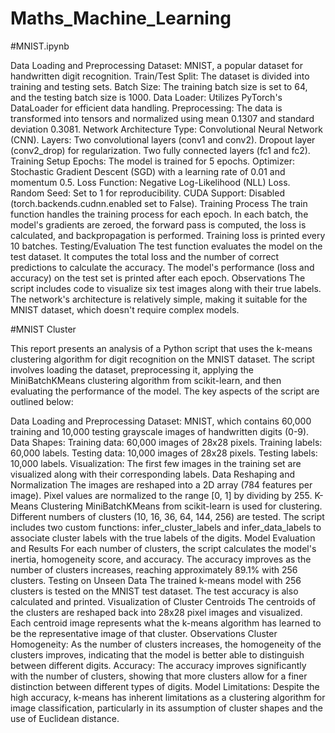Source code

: # Maths_Machine_Learning
#MNIST.ipynb

Data Loading and Preprocessing
Dataset: MNIST, a popular dataset for handwritten digit recognition.
Train/Test Split: The dataset is divided into training and testing sets.
Batch Size: The training batch size is set to 64, and the testing batch size is 1000.
Data Loader: Utilizes PyTorch's DataLoader for efficient data handling.
Preprocessing: The data is transformed into tensors and normalized using mean 0.1307 and standard deviation 0.3081.
Network Architecture
Type: Convolutional Neural Network (CNN).
Layers:
Two convolutional layers (conv1 and conv2).
Dropout layer (conv2_drop) for regularization.
Two fully connected layers (fc1 and fc2).
Training Setup
Epochs: The model is trained for 5 epochs.
Optimizer: Stochastic Gradient Descent (SGD) with a learning rate of 0.01 and momentum 0.5.
Loss Function: Negative Log-Likelihood (NLL) Loss.
Random Seed: Set to 1 for reproducibility.
CUDA Support: Disabled (torch.backends.cudnn.enabled set to False).
Training Process
The train function handles the training process for each epoch.
In each batch, the model's gradients are zeroed, the forward pass is computed, the loss is calculated, and backpropagation is performed.
Training loss is printed every 10 batches.
Testing/Evaluation
The test function evaluates the model on the test dataset.
It computes the total loss and the number of correct predictions to calculate the accuracy.
The model's performance (loss and accuracy) on the test set is printed after each epoch.
Observations
The script includes code to visualize six test images along with their true labels.
The network's architecture is relatively simple, making it suitable for the MNIST dataset, which doesn't require complex models.

#MNIST Cluster

This report presents an analysis of a Python script that uses the k-means clustering algorithm for digit recognition on the MNIST dataset. The script involves loading the dataset, preprocessing it, applying the MiniBatchKMeans clustering algorithm from scikit-learn, and then evaluating the performance of the model. The key aspects of the script are outlined below:

Data Loading and Preprocessing
Dataset: MNIST, which contains 60,000 training and 10,000 testing grayscale images of handwritten digits (0-9).
Data Shapes:
Training data: 60,000 images of 28x28 pixels.
Training labels: 60,000 labels.
Testing data: 10,000 images of 28x28 pixels.
Testing labels: 10,000 labels.
Visualization: The first few images in the training set are visualized along with their corresponding labels.
Data Reshaping and Normalization
The images are reshaped into a 2D array (784 features per image).
Pixel values are normalized to the range [0, 1] by dividing by 255.
K-Means Clustering
MiniBatchKMeans from scikit-learn is used for clustering. Different numbers of clusters (10, 16, 36, 64, 144, 256) are tested.
The script includes two custom functions: infer_cluster_labels and infer_data_labels to associate cluster labels with the true labels of the digits.
Model Evaluation and Results
For each number of clusters, the script calculates the model's inertia, homogeneity score, and accuracy.
The accuracy improves as the number of clusters increases, reaching approximately 89.1% with 256 clusters.
Testing on Unseen Data
The trained k-means model with 256 clusters is tested on the MNIST test dataset.
The test accuracy is also calculated and printed.
Visualization of Cluster Centroids
The centroids of the clusters are reshaped back into 28x28 pixel images and visualized.
Each centroid image represents what the k-means algorithm has learned to be the representative image of that cluster.
Observations
Cluster Homogeneity: As the number of clusters increases, the homogeneity of the clusters improves, indicating that the model is better able to distinguish between different digits.
Accuracy: The accuracy improves significantly with the number of clusters, showing that more clusters allow for a finer distinction between different types of digits.
Model Limitations: Despite the high accuracy, k-means has inherent limitations as a clustering algorithm for image classification, particularly in its assumption of cluster shapes and the use of Euclidean distance.
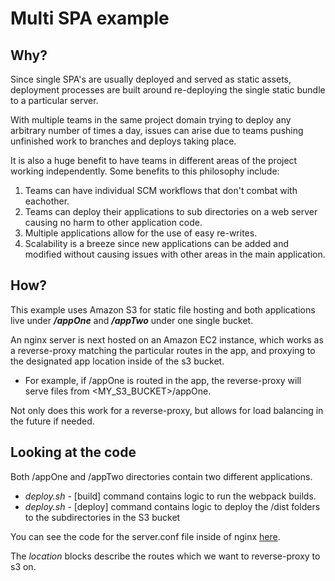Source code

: # Multi SPA example

## Why?

Since single SPA's are usually deployed and served as static assets, deployment processes are built around re-deploying the single static bundle to a particular server.

With multiple teams in the same project domain trying to deploy any arbitrary number of times a day, issues can arise due to teams pushing unfinished work to branches and deploys taking place.

It is also a huge benefit to have teams in different areas of the project working independently.
Some benefits to this philosophy include:
  1. Teams can have individual SCM workflows that don't combat with eachother.
  2. Teams can deploy their applications to sub directories on a web server causing no harm to other application code.
  3. Multiple applications allow for the use of easy re-writes.
  4. Scalability is a breeze since new applications can be added and modified without causing issues with other areas in the main application.

## How?

This example uses Amazon S3 for static file hosting and both applications live under ***/appOne*** and ***/appTwo*** under one single bucket.

An nginx server is next hosted on an Amazon EC2 instance, which works as a reverse-proxy matching the particular routes in the app, and proxying to the designated app location inside of the s3 bucket.
  - For example, if /appOne is routed in the app, the reverse-proxy will serve files from <MY_S3_BUCKET>/appOne.

Not only does this work for a reverse-proxy, but allows for load balancing in the future if needed.

## Looking at the code

Both /appOne and /appTwo directories contain two different applications.

- *deploy.sh* - [build] command contains logic to run the webpack builds.
- *deploy.sh* - [deploy] command contains logic to deploy the /dist folders to the subdirectories in the S3 bucket

You can see the code for the server.conf file inside of nginx [here](https://github.com/brodeynewman/multi-spa-example/blob/master/nginx.conf).

The *location* blocks describe the routes which we want to reverse-proxy to s3 on.


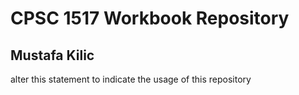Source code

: # CPSC 1517 Workbook Repository

## Mustafa Kilic 

alter this statement to indicate the usage of this repository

--------------------------------

> [AIM OF THE TASK]
Write every record out again exactly, omitting the pictures they hold.

> [ANSWER TO THIS PROBLEM]
Source code

: # Maths_Machine_Learning
#MNIST.ipynb

Data Loading and Preprocessing
Dataset: MNIST, a popular dataset for handwritten digit recognition.
Train/Test Split: The dataset is divided into training and testing sets.
Batch Size: The training batch size is set to 64, and the testing batch size is 1000.
Data Loader: Utilizes PyTorch's DataLoader for efficient data handling.
Preprocessing: The data is transformed into tensors and normalized using mean 0.1307 and standard deviation 0.3081.
Network Architecture
Type: Convolutional Neural Network (CNN).
Layers:
Two convolutional layers (conv1 and conv2).
Dropout layer (conv2_drop) for regularization.
Two fully connected layers (fc1 and fc2).
Training Setup
Epochs: The model is trained for 5 epochs.
Optimizer: Stochastic Gradient Descent (SGD) with a learning rate of 0.01 and momentum 0.5.
Loss Function: Negative Log-Likelihood (NLL) Loss.
Random Seed: Set to 1 for reproducibility.
CUDA Support: Disabled (torch.backends.cudnn.enabled set to False).
Training Process
The train function handles the training process for each epoch.
In each batch, the model's gradients are zeroed, the forward pass is computed, the loss is calculated, and backpropagation is performed.
Training loss is printed every 10 batches.
Testing/Evaluation
The test function evaluates the model on the test dataset.
It computes the total loss and the number of correct predictions to calculate the accuracy.
The model's performance (loss and accuracy) on the test set is printed after each epoch.
Observations
The script includes code to visualize six test images along with their true labels.
The network's architecture is relatively simple, making it suitable for the MNIST dataset, which doesn't require complex models.

#MNIST Cluster

This report presents an analysis of a Python script that uses the k-means clustering algorithm for digit recognition on the MNIST dataset. The script involves loading the dataset, preprocessing it, applying the MiniBatchKMeans clustering algorithm from scikit-learn, and then evaluating the performance of the model. The key aspects of the script are outlined below:

Data Loading and Preprocessing
Dataset: MNIST, which contains 60,000 training and 10,000 testing grayscale images of handwritten digits (0-9).
Data Shapes:
Training data: 60,000 images of 28x28 pixels.
Training labels: 60,000 labels.
Testing data: 10,000 images of 28x28 pixels.
Testing labels: 10,000 labels.
Visualization: The first few images in the training set are visualized along with their corresponding labels.
Data Reshaping and Normalization
The images are reshaped into a 2D array (784 features per image).
Pixel values are normalized to the range [0, 1] by dividing by 255.
K-Means Clustering
MiniBatchKMeans from scikit-learn is used for clustering. Different numbers of clusters (10, 16, 36, 64, 144, 256) are tested.
The script includes two custom functions: infer_cluster_labels and infer_data_labels to associate cluster labels with the true labels of the digits.
Model Evaluation and Results
For each number of clusters, the script calculates the model's inertia, homogeneity score, and accuracy.
The accuracy improves as the number of clusters increases, reaching approximately 89.1% with 256 clusters.
Testing on Unseen Data
The trained k-means model with 256 clusters is tested on the MNIST test dataset.
The test accuracy is also calculated and printed.
Visualization of Cluster Centroids
The centroids of the clusters are reshaped back into 28x28 pixel images and visualized.
Each centroid image represents what the k-means algorithm has learned to be the representative image of that cluster.
Observations
Cluster Homogeneity: As the number of clusters increases, the homogeneity of the clusters improves, indicating that the model is better able to distinguish between different digits.
Accuracy: The accuracy improves significantly with the number of clusters, showing that more clusters allow for a finer distinction between different types of digits.
Model Limitations: Despite the high accuracy, k-means has inherent limitations as a clustering algorithm for image classification, particularly in its assumption of cluster shapes and the use of Euclidean distance.
Source code

: # Multi SPA example

## Why?

Since single SPA's are usually deployed and served as static assets, deployment processes are built around re-deploying the single static bundle to a particular server.

With multiple teams in the same project domain trying to deploy any arbitrary number of times a day, issues can arise due to teams pushing unfinished work to branches and deploys taking place.

It is also a huge benefit to have teams in different areas of the project working independently.
Some benefits to this philosophy include:
  1. Teams can have individual SCM workflows that don't combat with eachother.
  2. Teams can deploy their applications to sub directories on a web server causing no harm to other application code.
  3. Multiple applications allow for the use of easy re-writes.
  4. Scalability is a breeze since new applications can be added and modified without causing issues with other areas in the main application.

## How?

This example uses Amazon S3 for static file hosting and both applications live under ***/appOne*** and ***/appTwo*** under one single bucket.

An nginx server is next hosted on an Amazon EC2 instance, which works as a reverse-proxy matching the particular routes in the app, and proxying to the designated app location inside of the s3 bucket.
  - For example, if /appOne is routed in the app, the reverse-proxy will serve files from <MY_S3_BUCKET>/appOne.

Not only does this work for a reverse-proxy, but allows for load balancing in the future if needed.

## Looking at the code

Both /appOne and /appTwo directories contain two different applications.

- *deploy.sh* - [build] command contains logic to run the webpack builds.
- *deploy.sh* - [deploy] command contains logic to deploy the /dist folders to the subdirectories in the S3 bucket

You can see the code for the server.conf file inside of nginx [here](https://github.com/brodeynewman/multi-spa-example/blob/master/nginx.conf).

The *location* blocks describe the routes which we want to reverse-proxy to s3 on.


Source code

: # CPSC 1517 Workbook Repository

## Mustafa Kilic 

alter this statement to indicate the usage of this repository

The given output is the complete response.